BAMF-Affäre: Ex-Chefin wehrt sich

2. Juni 2018

Im Skandal um falsche Asylbescheide werden Politiker nicht müde, rasch Aufklärung zu fordern. Gilt da auch die Unschuldsvermutung? Eine Ex-Verantwortliche lässt nun ihren Anwalt zu Wort kommen. Der spricht von "Unsinn".

Schild Asyl
Bild: picture-alliance/dpa/U. Deck

Der Rechtsanwalt der früheren Leiterin der Bremer Außenstelle des Bundesamts für Migration und Flüchtlinge (BAMF) hat die Vorwürfe gegen seine Mandantin zurückgewiesen. Und zwar mit drastischen Worten.
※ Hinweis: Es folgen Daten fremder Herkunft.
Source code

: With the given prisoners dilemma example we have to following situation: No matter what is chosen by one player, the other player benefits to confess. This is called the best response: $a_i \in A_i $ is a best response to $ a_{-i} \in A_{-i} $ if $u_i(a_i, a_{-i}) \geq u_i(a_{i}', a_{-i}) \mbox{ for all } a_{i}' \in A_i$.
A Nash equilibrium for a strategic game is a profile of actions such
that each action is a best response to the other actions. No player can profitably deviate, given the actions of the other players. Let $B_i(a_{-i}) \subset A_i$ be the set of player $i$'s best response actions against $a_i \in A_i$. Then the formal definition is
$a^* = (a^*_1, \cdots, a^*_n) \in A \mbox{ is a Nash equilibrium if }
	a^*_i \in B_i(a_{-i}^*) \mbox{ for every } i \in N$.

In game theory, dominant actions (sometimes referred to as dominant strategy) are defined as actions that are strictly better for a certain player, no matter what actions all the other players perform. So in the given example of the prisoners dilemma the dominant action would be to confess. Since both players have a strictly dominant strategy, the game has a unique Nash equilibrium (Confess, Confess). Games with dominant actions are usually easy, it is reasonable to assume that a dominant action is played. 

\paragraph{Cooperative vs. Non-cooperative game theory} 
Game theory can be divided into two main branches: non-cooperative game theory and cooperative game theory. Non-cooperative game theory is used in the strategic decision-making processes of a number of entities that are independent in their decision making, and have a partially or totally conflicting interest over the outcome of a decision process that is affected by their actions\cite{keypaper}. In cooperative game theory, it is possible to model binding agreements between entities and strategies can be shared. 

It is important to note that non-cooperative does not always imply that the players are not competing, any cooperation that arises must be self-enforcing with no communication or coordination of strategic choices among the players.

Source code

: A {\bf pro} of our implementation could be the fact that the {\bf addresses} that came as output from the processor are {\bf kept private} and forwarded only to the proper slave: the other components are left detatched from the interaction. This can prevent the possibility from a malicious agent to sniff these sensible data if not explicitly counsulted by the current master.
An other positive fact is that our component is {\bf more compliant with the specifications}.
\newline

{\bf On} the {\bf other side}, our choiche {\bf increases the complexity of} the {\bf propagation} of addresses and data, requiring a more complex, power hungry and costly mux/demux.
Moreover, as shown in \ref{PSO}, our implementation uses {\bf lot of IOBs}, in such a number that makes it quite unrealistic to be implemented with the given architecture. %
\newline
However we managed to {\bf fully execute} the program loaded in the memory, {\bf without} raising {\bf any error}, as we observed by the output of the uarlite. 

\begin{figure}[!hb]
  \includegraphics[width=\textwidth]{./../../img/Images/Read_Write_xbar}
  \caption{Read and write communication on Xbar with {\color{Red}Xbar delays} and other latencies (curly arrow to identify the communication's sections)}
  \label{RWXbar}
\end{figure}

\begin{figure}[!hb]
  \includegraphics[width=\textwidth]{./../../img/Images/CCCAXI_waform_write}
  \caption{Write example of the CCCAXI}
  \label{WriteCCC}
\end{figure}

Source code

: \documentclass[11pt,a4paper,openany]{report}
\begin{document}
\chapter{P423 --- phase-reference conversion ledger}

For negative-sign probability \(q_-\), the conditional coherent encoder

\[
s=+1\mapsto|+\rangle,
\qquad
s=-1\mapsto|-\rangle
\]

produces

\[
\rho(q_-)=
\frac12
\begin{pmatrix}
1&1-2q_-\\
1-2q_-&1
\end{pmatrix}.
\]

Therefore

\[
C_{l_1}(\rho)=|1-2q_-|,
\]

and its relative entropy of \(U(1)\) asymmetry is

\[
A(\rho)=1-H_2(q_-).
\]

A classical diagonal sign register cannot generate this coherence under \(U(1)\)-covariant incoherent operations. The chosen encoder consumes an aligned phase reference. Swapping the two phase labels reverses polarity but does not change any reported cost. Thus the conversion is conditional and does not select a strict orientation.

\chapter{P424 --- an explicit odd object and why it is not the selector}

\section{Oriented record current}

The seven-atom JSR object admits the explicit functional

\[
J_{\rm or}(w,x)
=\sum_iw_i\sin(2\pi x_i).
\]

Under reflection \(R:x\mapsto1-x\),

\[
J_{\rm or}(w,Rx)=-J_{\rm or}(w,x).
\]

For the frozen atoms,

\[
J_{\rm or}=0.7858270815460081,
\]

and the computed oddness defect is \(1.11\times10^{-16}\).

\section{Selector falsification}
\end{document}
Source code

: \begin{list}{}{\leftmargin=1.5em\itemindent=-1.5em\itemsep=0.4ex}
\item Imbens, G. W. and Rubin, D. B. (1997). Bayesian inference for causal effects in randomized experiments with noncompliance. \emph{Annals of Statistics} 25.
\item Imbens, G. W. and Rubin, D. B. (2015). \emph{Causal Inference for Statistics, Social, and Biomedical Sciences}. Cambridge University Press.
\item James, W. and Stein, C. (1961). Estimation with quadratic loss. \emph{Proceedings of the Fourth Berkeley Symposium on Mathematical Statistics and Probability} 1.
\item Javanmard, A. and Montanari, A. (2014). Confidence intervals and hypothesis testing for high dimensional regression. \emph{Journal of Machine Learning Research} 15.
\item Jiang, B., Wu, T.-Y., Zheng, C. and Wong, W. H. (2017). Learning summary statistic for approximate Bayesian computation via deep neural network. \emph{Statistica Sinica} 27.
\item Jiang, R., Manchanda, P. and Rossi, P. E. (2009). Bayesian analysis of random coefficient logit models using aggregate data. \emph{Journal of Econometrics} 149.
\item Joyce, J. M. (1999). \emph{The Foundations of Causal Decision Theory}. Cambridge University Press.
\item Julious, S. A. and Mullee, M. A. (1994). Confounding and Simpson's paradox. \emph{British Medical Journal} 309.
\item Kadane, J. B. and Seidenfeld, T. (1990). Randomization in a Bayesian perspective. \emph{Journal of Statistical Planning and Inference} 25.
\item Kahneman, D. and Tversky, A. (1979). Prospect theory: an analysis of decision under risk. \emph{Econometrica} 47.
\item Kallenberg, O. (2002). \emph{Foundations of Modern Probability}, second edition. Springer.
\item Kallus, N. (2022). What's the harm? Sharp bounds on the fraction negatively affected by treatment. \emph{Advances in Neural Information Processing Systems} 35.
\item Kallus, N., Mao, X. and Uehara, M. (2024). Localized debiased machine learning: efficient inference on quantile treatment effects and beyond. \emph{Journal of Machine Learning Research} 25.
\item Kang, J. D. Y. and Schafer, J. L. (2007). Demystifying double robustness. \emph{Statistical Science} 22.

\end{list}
Das Ganze sei "ein Stück aus dem Tollhaus". Ulrike B. werde von den Medien und ihren eigenen Vorgesetzten vorverurteilt, sagte der Anwalt Erich Joester den Sendern Radio Bremen und NDR sowie der "Süddeutschen Zeitung". Es gehe nicht an, dass "diejenigen, die zur Fürsorge aufgerufen sind, nämlich ihre Vorgesetzten bis hin zum Minister, jetzt Vorwürfe erheben, ohne ihr rechtliches Gehör gewährt zu haben".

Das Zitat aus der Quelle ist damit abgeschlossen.